Bitcoin (BTC), Ethereum (ETH), Bitcoin Cash (BCH), Litecoin (LTC), Monero (XMR), IOTA (MIOTA) – cryptocurrencies are omnipresent in the media. Spectacular success stories and profits in the millions, if not billions, have been reported – but is it advisable to invest in virtual money and are digital currencies a new financial instrument?
Cryptocurrency is the umbrella term for virtual currencies that can act as digital means of payment.
A blockchain (composed of block and chain) is often referred to as a collective accounting system. In data blocks, it contains encrypted information about any transactions that were carried out with a specific cryptocurrency. It functions as a database, the blocks of which are not located on a central server, but on the computers of the large number of participants that it manages.
Anyone can become a participant in this decentralized network and provide computing power to continue the chain of data. This is rewarded by receiving currency units (coin or coin or token or token) of the corresponding cryptocurrency. This process is referred to as mining.
Once a transaction has been committed to the blockchain, no participant can change it. This protects it and individual currency units cannot be used more than once.
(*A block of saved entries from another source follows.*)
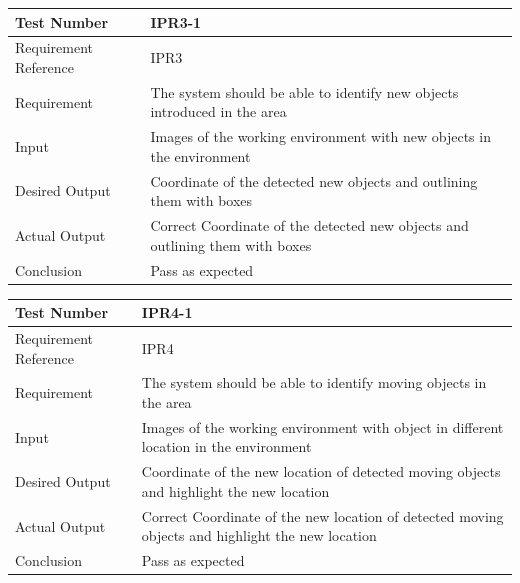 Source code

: \documentclass[12pt, titlepage]{article}
\begin{document}
\begin{table}[H]
\begin{center}
\begin{tabular}{|l | m{9cm}|}
\hline
  Test Number & IPR3-1\\
  \hline
  Requirement Reference & IPR3\\
  \hline
  Requirement &  The system should be able to identify new objects introduced in the area\\
  \hline
  Input & Images of the working environment with new objects in the environment\\
  \hline
  Desired Output & Coordinate of the detected new objects and outlining them with boxes\\
  \hline
  Actual Output & Correct Coordinate of the detected new objects and outlining them with boxes\\
  \hline
  Conclusion & Pass as expected\\
  \hline
\end{tabular}
\end{center}           
\end{table}

\begin{table}[H]
\begin{center}
\begin{tabular}{|l | m{9cm}|}
\hline
  Test Number & IPR4-1\\
  \hline
  Requirement Reference & IPR4\\
  \hline
  Requirement &  The system should be able to identify moving objects in the area\\
  \hline
  Input & Images of the working environment with object in different location in the environment\\
  \hline
  Desired Output & Coordinate of the new location of detected moving objects and highlight the new location\\
  \hline
  Actual Output & Correct Coordinate of the new location of detected moving objects and highlight the new location\\
  \hline
  Conclusion & Pass as expected\\
  \hline
\end{tabular}
\end{center}           
\end{table}
\end{document}
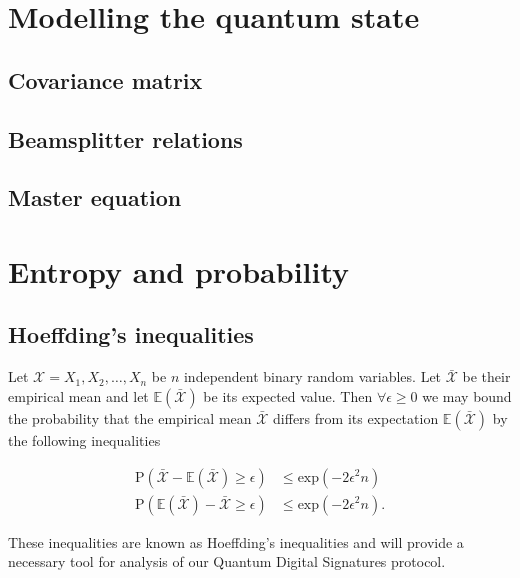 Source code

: \section{Modelling the quantum state}

\subsection{Covariance matrix}

\subsection{Beamsplitter relations}

\subsection{Master equation}


\section{Entropy and probability}

\subsection{Hoeffding's inequalities}
Let $\mathcal{X} = X_1, X_2, \dots, X_n$ be $n$ independent binary random variables. Let $\bar{\mathcal{X}}$ be their empirical mean  and let $\mathbb{E}\left(\bar{\mathcal{X}}\right)$ be its expected value. Then $\forall \epsilon \ge 0$ we may bound the probability that the empirical mean $\bar{\mathcal{X}}$ differs from its expectation $\mathbb{E}\left(\bar{\mathcal{X}}\right)$ by the following inequalities

\begin{align}
\label{eqn:hoeffding1}
\text{P}\left(\bar{\mathcal{X}} - \mathbb{E}\left(\bar{\mathcal{X}}\right) \ge \epsilon\right) &\le \text{exp}\left(- 2 \epsilon^2 n\right) \\
\label{eqn:hoeffding2}
\text{P}\left(\mathbb{E}\left(\bar{\mathcal{X}}\right) - \bar{\mathcal{X}} \ge \epsilon\right) &\le \text{exp}\left(- 2 \epsilon^2 n\right).
\end{align}





\noindent These inequalities are known as Hoeffding's inequalities  and will provide a necessary tool for analysis of our Quantum Digital Signatures protocol.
For this reason, there is no longer any need for an established institution that has always been involved in monetary transactions.
The goal of Bitcoin, the first cryptocurrency, was simply to create a payment system that worked without financial institutions to give consumers a degree of informational self-determination and anonymity. As a result, Bitcoin has been used as a means of payment for illegal transactions in recent years. Although this reduced the social acceptance of cryptocurrencies, the underlying technology has meanwhile been expanded and improved. Cryptocurrencies can now be used for much more than just money transactions, as they are a safe, fast and cost-effective alternative for the transfer of sensitive data.
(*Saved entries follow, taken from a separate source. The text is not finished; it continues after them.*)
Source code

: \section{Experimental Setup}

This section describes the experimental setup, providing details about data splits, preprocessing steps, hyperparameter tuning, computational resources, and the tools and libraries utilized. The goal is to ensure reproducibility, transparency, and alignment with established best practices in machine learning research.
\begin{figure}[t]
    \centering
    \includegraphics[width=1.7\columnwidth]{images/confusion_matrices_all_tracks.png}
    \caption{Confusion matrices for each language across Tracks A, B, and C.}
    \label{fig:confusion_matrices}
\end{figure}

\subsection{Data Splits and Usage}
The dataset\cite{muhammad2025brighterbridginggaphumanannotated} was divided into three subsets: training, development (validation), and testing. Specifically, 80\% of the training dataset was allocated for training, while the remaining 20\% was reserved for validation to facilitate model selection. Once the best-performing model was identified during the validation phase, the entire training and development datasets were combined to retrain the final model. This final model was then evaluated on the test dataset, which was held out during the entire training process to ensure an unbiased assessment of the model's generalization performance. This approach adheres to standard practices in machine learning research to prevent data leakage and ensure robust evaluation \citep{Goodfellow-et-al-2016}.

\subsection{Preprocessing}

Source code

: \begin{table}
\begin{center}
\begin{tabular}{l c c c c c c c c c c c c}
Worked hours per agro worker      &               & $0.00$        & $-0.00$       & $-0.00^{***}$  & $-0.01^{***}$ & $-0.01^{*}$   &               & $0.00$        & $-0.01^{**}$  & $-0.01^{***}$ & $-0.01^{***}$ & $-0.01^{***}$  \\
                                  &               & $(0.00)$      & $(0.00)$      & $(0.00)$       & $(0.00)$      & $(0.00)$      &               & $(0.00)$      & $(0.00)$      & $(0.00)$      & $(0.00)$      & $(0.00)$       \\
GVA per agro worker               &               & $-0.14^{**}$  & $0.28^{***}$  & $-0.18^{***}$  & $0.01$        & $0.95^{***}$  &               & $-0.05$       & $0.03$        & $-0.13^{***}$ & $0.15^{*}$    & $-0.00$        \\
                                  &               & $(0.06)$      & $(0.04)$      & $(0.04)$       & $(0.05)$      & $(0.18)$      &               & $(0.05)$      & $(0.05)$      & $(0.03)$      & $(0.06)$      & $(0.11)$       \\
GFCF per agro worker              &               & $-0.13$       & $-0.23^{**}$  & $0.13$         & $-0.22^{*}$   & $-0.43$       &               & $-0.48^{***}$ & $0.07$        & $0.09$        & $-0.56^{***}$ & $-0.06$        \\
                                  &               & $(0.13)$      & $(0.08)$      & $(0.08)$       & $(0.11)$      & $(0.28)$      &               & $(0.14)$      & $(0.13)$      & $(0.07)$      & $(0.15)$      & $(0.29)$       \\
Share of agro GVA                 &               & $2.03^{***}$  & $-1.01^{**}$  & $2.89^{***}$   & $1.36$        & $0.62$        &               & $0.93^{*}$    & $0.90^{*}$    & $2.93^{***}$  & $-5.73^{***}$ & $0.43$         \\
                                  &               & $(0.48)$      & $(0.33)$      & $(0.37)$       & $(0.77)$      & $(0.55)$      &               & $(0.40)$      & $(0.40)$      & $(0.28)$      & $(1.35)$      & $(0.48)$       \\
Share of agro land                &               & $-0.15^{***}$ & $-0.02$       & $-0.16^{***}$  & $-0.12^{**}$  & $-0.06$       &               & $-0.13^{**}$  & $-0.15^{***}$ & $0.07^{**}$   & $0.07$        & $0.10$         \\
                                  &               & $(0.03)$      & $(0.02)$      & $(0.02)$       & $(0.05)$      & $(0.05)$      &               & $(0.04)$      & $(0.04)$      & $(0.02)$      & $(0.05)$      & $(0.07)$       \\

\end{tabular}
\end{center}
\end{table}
In a pilot project, the United Nations World Food Program is using Ethereum, for example, to distribute resources to refugees. The organization issues food coupons via the blockchain and those affected can pay in refugee camps using an iris scan. In this way, the financial means reach the needy directly and corruption is no longer a problem for the organization.
Facebook also wants to introduce Libra, its own digital currency, to enable worldwide payments via Facebook, WhatsApp and Instagram. The coupling to a currency basket is intended to protect Libra from fluctuations in value. Central banks have so far been skeptical about the plans of the social media giant.
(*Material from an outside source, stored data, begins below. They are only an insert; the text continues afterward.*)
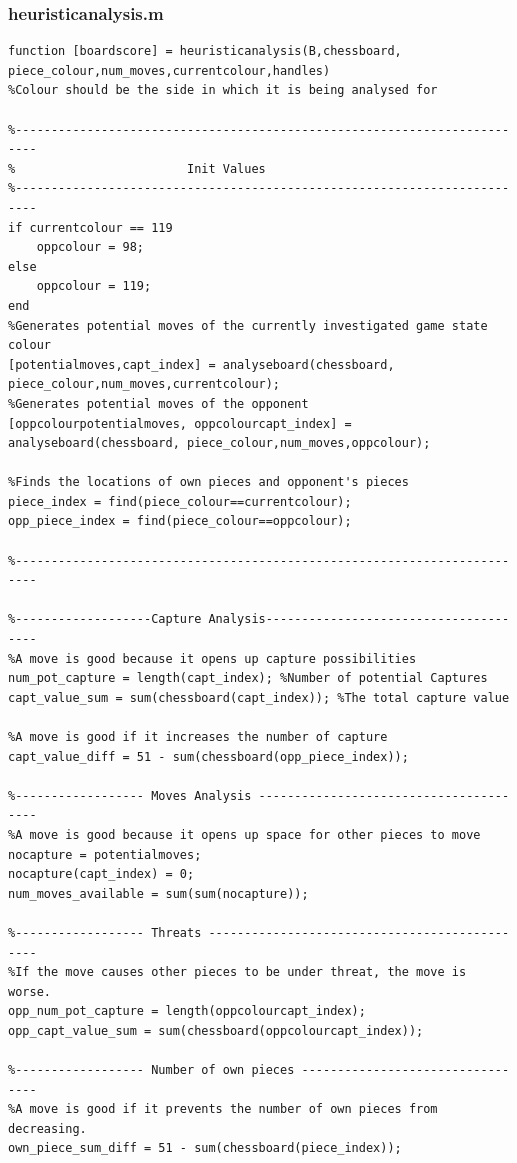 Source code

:\documentclass[11pt,a4paper]{article}
\begin{document}
\subsubsection{heuristicanalysis.m}
\begin{lstlisting}
function [boardscore] = heuristicanalysis(B,chessboard, piece_colour,num_moves,currentcolour,handles)
%Colour should be the side in which it is being analysed for

%-------------------------------------------------------------------------
%                        Init Values
%-------------------------------------------------------------------------
if currentcolour == 119
    oppcolour = 98;
else
    oppcolour = 119;
end
%Generates potential moves of the currently investigated game state colour
[potentialmoves,capt_index] = analyseboard(chessboard, piece_colour,num_moves,currentcolour);
%Generates potential moves of the opponent
[oppcolourpotentialmoves, oppcolourcapt_index] = analyseboard(chessboard, piece_colour,num_moves,oppcolour);

%Finds the locations of own pieces and opponent's pieces
piece_index = find(piece_colour==currentcolour);
opp_piece_index = find(piece_colour==oppcolour);

%-------------------------------------------------------------------------

%-------------------Capture Analysis--------------------------------------
%A move is good because it opens up capture possibilities
num_pot_capture = length(capt_index); %Number of potential Captures
capt_value_sum = sum(chessboard(capt_index)); %The total capture value

%A move is good if it increases the number of capture 
capt_value_diff = 51 - sum(chessboard(opp_piece_index));

%------------------ Moves Analysis ---------------------------------------
%A move is good because it opens up space for other pieces to move
nocapture = potentialmoves;
nocapture(capt_index) = 0;
num_moves_available = sum(sum(nocapture));

%------------------ Threats ----------------------------------------------
%If the move causes other pieces to be under threat, the move is worse.
opp_num_pot_capture = length(oppcolourcapt_index);
opp_capt_value_sum = sum(chessboard(oppcolourcapt_index)); 

%------------------ Number of own pieces ---------------------------------
%A move is good if it prevents the number of own pieces from decreasing.
own_piece_sum_diff = 51 - sum(chessboard(piece_index)); 



\end{lstlisting}
\end{document}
What cryptocurrencies are there?
In 2009, the first and probably best known cryptocurrency was created: Bitcoin (BTC). Measured in terms of market capitalization, the crypto starling still accounts for the largest share of the virtual currency market. Ethereum (ETH) and Ripple (XRP) follow as the second and third largest cryptocurrency.
No banks are required for the payment processes. A decentralized network replaces financial institutions, the participants of which manage transactions and generate new units of the currency. This is made possible by the blockchain technology that underlies every cryptocurrency.
n total there are now over 2,800 different cryptocurrencies worldwide and the number of virtual currencies is growing daily. But why are there so many different currencies at all?
Initially, the technology has been improved and developed since the Bitcoin appeared. This paved the way for currency alternatives that offer many advantages over Bitcoin and have their own focus.
For example, Litecoin is faster than Bitcoin, with Ethereum not only currency transactions can be carried out, but also contracts, so-called smart contracts, and Ripple should be used by banks to accelerate regular transfers.
Bitcoin boom and crypto insanity
The technological advance came with the Bitcoin boom. In mid-December 2017, a single Bitcoin was worth nearly $ 20,000. In the following months, the value plummeted. At the end of 2018, a bitcoin was sometimes worth less than $ 3,000 – a loss of over five hundred percent. Nevertheless, the record-breaking asset of the alternative currency made the market particularly interesting for speculation and created incentives for the development of further cryptocurrencies and new issues of crypto units.
New ideas, plans and business models for cashless digital currencies are constantly emerging. Whether cryptocurrencies linked to diamonds (Carat) or oil (Petro), crypto money that is given as a reward for good deeds (Hullcoin), or a currency that is simply a parody of Bitcoin (Dogecoin) – there seem to be no limits to your imagination.